*Exercise details*
Each line of the listing where "Carbon" appears should be reported.

*Entries supplied*
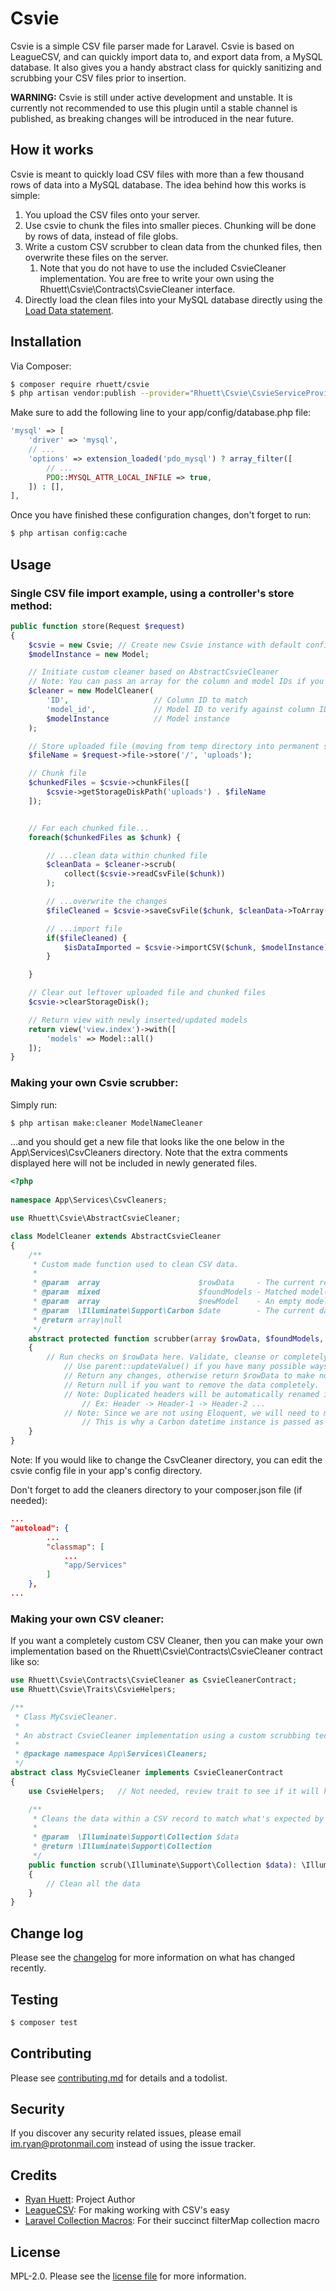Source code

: # Csvie

Csvie is a simple CSV file parser made for Laravel. Csvie is based on LeagueCSV, and can quickly import data to, and export data from, a MySQL database. It also gives you a handy abstract class for quickly sanitizing and scrubbing your CSV files prior to insertion.

**WARNING:** Csvie is still under active development and unstable. It is currently not recommended to use this plugin until a stable channel is published, as breaking changes will be introduced in the near future.

## How it works

Csvie is meant to quickly load CSV files with more than a few thousand rows of data into a MySQL database. The idea behind how this works is simple:
1. You upload the CSV files onto your server.
2. Use csvie to chunk the files into smaller pieces. Chunking will be done by rows of data, instead of file globs.
3. Write a custom CSV scrubber to clean data from the chunked files, then overwrite these files on the server.
   1. Note that you do not have to use the included CsvieCleaner implementation. You are free to write your own using the Rhuett\Csvie\Contracts\CsvieCleaner interface.
4. Directly load the clean files into your MySQL database directly using the [Load Data statement](https://dev.mysql.com/doc/refman/8.0/en/load-data.html).

## Installation

Via Composer:

``` bash
$ composer require rhuett/csvie
$ php artisan vendor:publish --provider="Rhuett\Csvie\CsvieServiceProvider"
```

Make sure to add the following line to your app/config/database.php file:

``` php
'mysql' => [
    'driver' => 'mysql',
    // ...
    'options' => extension_loaded('pdo_mysql') ? array_filter([
        // ...
        PDO::MYSQL_ATTR_LOCAL_INFILE => true,
    ]) : [],
],
```
Once you have finished these configuration changes, don't forget to run:

``` bash
$ php artisan config:cache
```

## Usage

### Single CSV file import example, using a controller's store method:

``` php
public function store(Request $request)
{
    $csvie = new Csvie; // Create new Csvie instance with default configuration
    $modelInstance = new Model;

    // Initiate custom cleaner based on AbstractCsvieCleaner
    // Note: You can pass an array for the column and model IDs if you need to verify against multiple columns instead of one unique identifier
    $cleaner = new ModelCleaner(
        'ID',                   // Column ID to match
        'model_id',             // Model ID to verify against column ID
        $modelInstance          // Model instance
    );

    // Store uploaded file (moving from temp directory into permanent storage)
    $fileName = $request->file->store('/', 'uploads');

    // Chunk file
    $chunkedFiles = $csvie->chunkFiles([
        $csvie->getStorageDiskPath('uploads') . $fileName
    ]);


    // For each chunked file...
    foreach($chunkedFiles as $chunk) {

        // ...clean data within chunked file
        $cleanData = $cleaner->scrub(
            collect($csvie->readCsvFile($chunk))
        );

        // ...overwrite the changes
        $fileCleaned = $csvie->saveCsvFile($chunk, $cleanData->ToArray());

        // ...import file
        if($fileCleaned) {
            $isDataImported = $csvie->importCSV($chunk, $modelInstance);
        }

    }

    // Clear out leftover uploaded file and chunked files
    $csvie->clearStorageDisk();

    // Return view with newly inserted/updated models
    return view('view.index')->with([
        'models' => Model::all()
    ]);
}
```

### Making your own Csvie scrubber:

Simply run:

``` bash
$ php artisan make:cleaner ModelNameCleaner
```

...and you should get a new file that looks like the one below in the App\Services\CsvCleaners directory. Note that the extra comments displayed here will not be included in newly generated files.

```php
<?php
 
namespace App\Services\CsvCleaners;

use Rhuett\Csvie\AbstractCsvieCleaner;

class ModelCleaner extends AbstractCsvieCleaner
{
    /**
     * Custom made function used to clean CSV data.
     * 
     * @param  array                      $rowData     - The current row of data pulled from your CSV.
     * @param  mixed                      $foundModels - Matched model(s) based on your CSV, otherwise contains null.
     * @param  array                      $newModel    - An empty model indexed with appropriate keys based on your model.
     * @param  \Illuminate\Support\Carbon $date        - The current date used for timestamps.
     * @return array|null
     */
    abstract protected function scrubber(array $rowData, $foundModels, array $newModel, \Illuminate\Support\Carbon $date)
    {
        // Run checks on $rowData here. Validate, cleanse or completely change!
            // Use parent::updateValue() if you have many possible ways to update a single value within $rowData. Check the function for more information.
            // Return any changes, otherwise return $rowData to make no changes.
            // Return null if you want to remove the data completely.
            // Note: Duplicated headers will be automatically renamed in $rowData.
                // Ex: Header -> Header-1 -> Header-2 ...
            // Note: Since we are not using Eloquent, we will need to manage our timestamps manually.
                // This is why a Carbon datetime instance is passed as a parameter.
    }
}
```

Note: If you would like to change the CsvCleaner directory, you can edit the csvie config file in your app's config directory.

Don't forget to add the cleaners directory to your composer.json file (if needed):

```json
...
"autoload": {
        ...
        "classmap": [
            ...
            "app/Services"
        ]
    },
...
```

### Making your own CSV cleaner:

If you want a completely custom CSV Cleaner, then you can make your own implementation based on the Rhuett\Csvie\Contracts\CsvieCleaner contract like so:


```php
use Rhuett\Csvie\Contracts\CsvieCleaner as CsvieCleanerContract;
use Rhuett\Csvie\Traits\CsvieHelpers;

/**
 * Class MyCsvieCleaner.
 * 
 * An abstract CsvieCleaner implementation using a custom scrubbing technique based on your needs.
 *
 * @package namespace App\Services\Cleaners;
 */
abstract class MyCsvieCleaner implements CsvieCleanerContract
{
    use CsvieHelpers;   // Not needed, review trait to see if it will help you.

    /**
     * Cleans the data within a CSV record to match what's expected by the database.
     * 
     * @param  \Illuminate\Support\Collection $data
     * @return \Illuminate\Support\Collection
     */
    public function scrub(\Illuminate\Support\Collection $data): \Illuminate\Support\Collection
    {
        // Clean all the data
    }
}
```

## Change log

Please see the [changelog](changelog.md) for more information on what has changed recently.

## Testing

``` bash
$ composer test
```

## Contributing

Please see [contributing.md](contributing.md) for details and a todolist.

## Security

If you discover any security related issues, please email im.ryan@protonmail.com instead of using the issue tracker.

## Credits

- [Ryan Huett][link-author]: Project Author
- [LeagueCSV][link-leaguecsv]: For making working with CSV's easy
- [Laravel Collection Macros][link-spatie]: For their succinct filterMap collection macro

## License

MPL-2.0. Please see the [license file](license.md) for more information.

[link-author]: https://github.com/im-ryan
[link-leaguecsv]: https://github.com/thephpleague/csv
[link-spatie]: https://github.com/spatie/laravel-collection-macros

*Written response*
     * @param  \Illuminate\Support\Carbon $date        - The current date used for timestamps.
    abstract protected function scrubber(array $rowData, $foundModels, array $newModel, \Illuminate\Support\Carbon $date)
                // This is why a Carbon datetime instance is passed as a parameter.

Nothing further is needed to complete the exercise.